[ENTRIES SUPPLIED Boundary: Start]

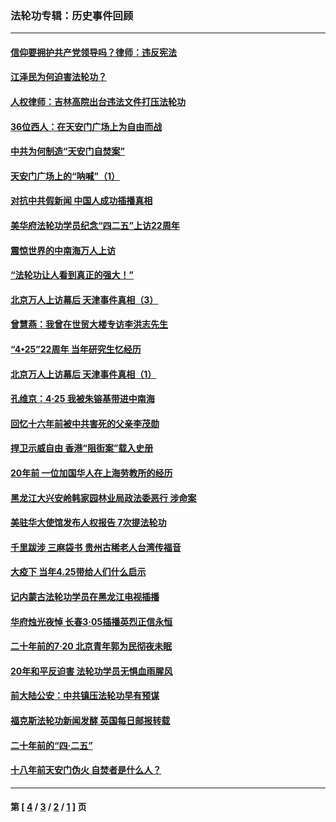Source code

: ### 法轮功专辑：历史事件回顾
---
#### [信仰要拥护共产党领导吗？律师：违反宪法](../../pages/nf5793/n14061325.md?10010430) 
#### [江泽民为何迫害法轮功？](../../pages/nf5793/n13876324.md?10010430) 
#### [人权律师：吉林高院出台违法文件打压法轮功](../../pages/nf5793/n13825665.md?10010430) 
#### [36位西人：在天安门广场上为自由而战](../../pages/nf5793/n13390029.md?10010430) 
#### [中共为何制造“天安门自焚案”](../../pages/nf5793/n13183270.md?10010430) 
#### [天安门广场上的“呐喊”（1）](../../pages/nf5793/n13105277.md?10010430) 
#### [对抗中共假新闻 中国人成功插播真相](../../pages/nf5793/n12910618.md?10010430) 
#### [美华府法轮功学员纪念“四二五”上访22周年](../../pages/nf5793/n12904445.md?10010430) 
#### [震惊世界的中南海万人上访](../../pages/nf5793/n12903976.md?10010430) 
#### [“法轮功让人看到真正的强大！”](../../pages/nf5793/n12903195.md?10010430) 
#### [北京万人上访幕后 天津事件真相（3）](../../pages/nf5793/n12902807.md?10010430) 
#### [曾慧燕：我曾在世贸大楼专访李洪志先生](../../pages/nf5793/n12898729.md?10010430) 
#### [“4•25”22周年 当年研究生忆经历](../../pages/nf5793/n12894152.md?10010430) 
#### [北京万人上访幕后 天津事件真相（1）](../../pages/nf5793/n12885174.md?10010430) 
#### [孔维京：4·25 我被朱镕基带进中南海](../../pages/nf5793/n12864987.md?10010430) 
#### [回忆十六年前被中共害死的父亲李茂勋](../../pages/nf5793/n12880270.md?10010430) 
#### [捍卫示威自由 香港“阻街案”载入史册](../../pages/nf5793/n12811245.md?10010430) 
#### [20年前 一位加国华人在上海劳教所的经历](../../pages/nf5793/n12707932.md?10010430) 
#### [黑龙江大兴安岭韩家园林业局政法委恶行 涉命案](../../pages/nf5793/n12622815.md?10010430) 
#### [美驻华大使馆发布人权报告 7次提法轮功](../../pages/nf5793/n12520541.md?10010430) 
#### [千里跋涉 三麻袋书 贵州古稀老人台湾传福音](../../pages/nf5793/n12198750.md?10010430) 
#### [大疫下 当年4.25带给人们什么启示](../../pages/nf5793/n12058565.md?10010430) 
#### [记内蒙古法轮功学员在黑龙江电视插播](../../pages/nf5793/n11699194.md?10010430) 
#### [华府烛光夜悼 长春3·05插播英烈正信永恒](../../pages/nf5793/n11397432.md?10010430) 
#### [二十年前的7·20 北京青年郭为民彻夜未眠](../../pages/nf5793/n11354195.md?10010430) 
#### [20年和平反迫害 法轮功学员无惧血雨腥风](../../pages/nf5793/n11348279.md?10010430) 
#### [前大陆公安：中共镇压法轮功早有预谋](../../pages/nf5793/n11352168.md?10010430) 
#### [福克斯法轮功新闻发酵  英国每日邮报转载](../../pages/nf5793/n11285952.md?10010430) 
#### [二十年前的“四·二五”](../../pages/nf5793/n11207639.md?10010430) 
#### [十八年前天安门伪火 自焚者是什么人？](../../pages/nf5793/n10996556.md?10010430) 

---
#### 第 [ [4](./4.md?10010430) / [3](./3.md?10010430) / [2](./2.md?10010430) / [1](./1.md?10010430) ] 页
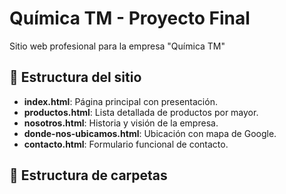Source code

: # Química TM - Proyecto Final

Sitio web profesional para la empresa "Química TM"

## 🚀 Estructura del sitio

- **index.html**: Página principal con presentación.
- **productos.html**: Lista detallada de productos por mayor.
- **nosotros.html**: Historia y visión de la empresa.
- **donde-nos-ubicamos.html**: Ubicación con mapa de Google.
- **contacto.html**: Formulario funcional de contacto.

## 📁 Estructura de carpetas

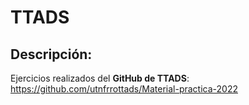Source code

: # TTADS

## Descripción:

Ejercicios realizados del **GitHub de TTADS**: https://github.com/utnfrrottads/Material-practica-2022
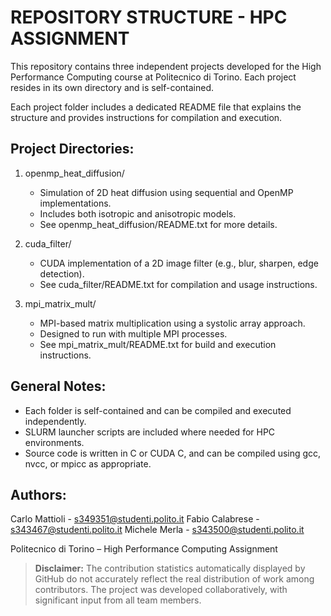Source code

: REPOSITORY STRUCTURE - HPC ASSIGNMENT
=======================================

This repository contains three independent projects developed for the High Performance Computing course at Politecnico di Torino. Each project resides in its own directory and is self-contained.

Each project folder includes a dedicated README file that explains the structure and provides instructions for compilation and execution.

Project Directories:
--------------------

1. openmp_heat_diffusion/
   - Simulation of 2D heat diffusion using sequential and OpenMP implementations.
   - Includes both isotropic and anisotropic models.
   - See openmp_heat_diffusion/README.txt for more details.

2. cuda_filter/
   - CUDA implementation of a 2D image filter (e.g., blur, sharpen, edge detection).
   - See cuda_filter/README.txt for compilation and usage instructions.

3. mpi_matrix_mult/
   - MPI-based matrix multiplication using a systolic array approach.
   - Designed to run with multiple MPI processes.
   - See mpi_matrix_mult/README.txt for build and execution instructions.

General Notes:
--------------
- Each folder is self-contained and can be compiled and executed independently.
- SLURM launcher scripts are included where needed for HPC environments.
- Source code is written in C or CUDA C, and can be compiled using gcc, nvcc, or mpicc as appropriate.

Authors:
-------
Carlo Mattioli - s349351@studenti.polito.it
Fabio Calabrese - s343467@studenti.polito.it
Michele Merla - s343500@studenti.polito.it

Politecnico di Torino – High Performance Computing Assignment

> **Disclaimer:** The contribution statistics automatically displayed by GitHub do not accurately reflect the real distribution of work among contributors. The project was developed collaboratively, with significant input from all team members.

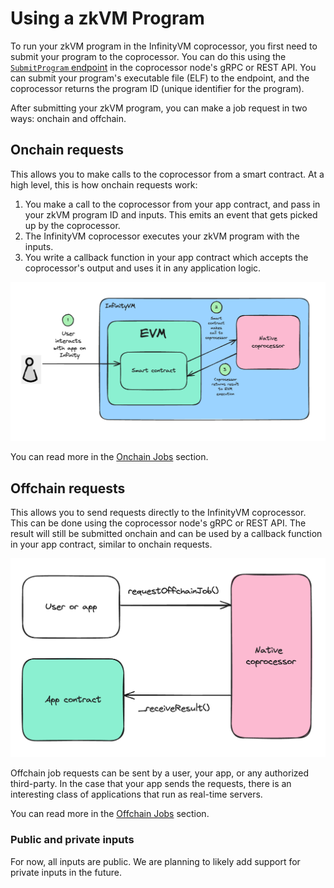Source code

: # Using a zkVM Program

To run your zkVM program in the InfinityVM coprocessor, you first need to submit your program to the coprocessor. You can do this using the [`SubmitProgram` endpoint](../coprocessor/api.md#coprocessor_nodev1coprocessornodesubmitprogram) in the coprocessor node's gRPC or REST API. You can submit your program's executable file (ELF) to the endpoint, and the coprocessor returns the program ID (unique identifier for the program).

After submitting your zkVM program, you can make a job request in two ways: onchain and offchain.

## Onchain requests

This allows you to make calls to the coprocessor from a smart contract. At a high level, this is how onchain requests work:

1. You make a call to the coprocessor from your app contract, and pass in your zkVM program ID and inputs. This emits an event that gets picked up by the coprocessor.
1. The InfinityVM coprocessor executes your zkVM program with the inputs.
1. You write a callback function in your app contract which accepts the coprocessor's output and uses it in any application logic.

![onchain job request](../assets/onchain-job-request.png)

You can read more in the [Onchain Jobs](./onchain.md) section.

## Offchain requests

This allows you to send requests directly to the InfinityVM coprocessor. This can be done using the coprocessor node's gRPC or REST API. The result will still be submitted onchain and can be used by a callback function in your app contract, similar to onchain requests.

![offchain job request](../assets/offchain-job-request.png)

Offchain job requests can be sent by a user, your app, or any authorized third-party. In the case that your app sends the requests, there is an interesting class of applications that run as real-time servers. 

You can read more in the [Offchain Jobs](./offchain.md) section.

### Public and private inputs

For now, all inputs are public. We are planning to likely add support for private inputs in the future.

[ENTRIES SUPPLIED Boundary: End]

#### WORK TO BE COMPLETED:
Your answer should be all lines from the data that contain "function".

#### OUTPUT BELOW:
1. You write a callback function in your app contract which accepts the coprocessor's output and uses it in any application logic.
This allows you to send requests directly to the InfinityVM coprocessor. This can be done using the coprocessor node's gRPC or REST API. The result will still be submitted onchain and can be used by a callback function in your app contract, similar to onchain requests.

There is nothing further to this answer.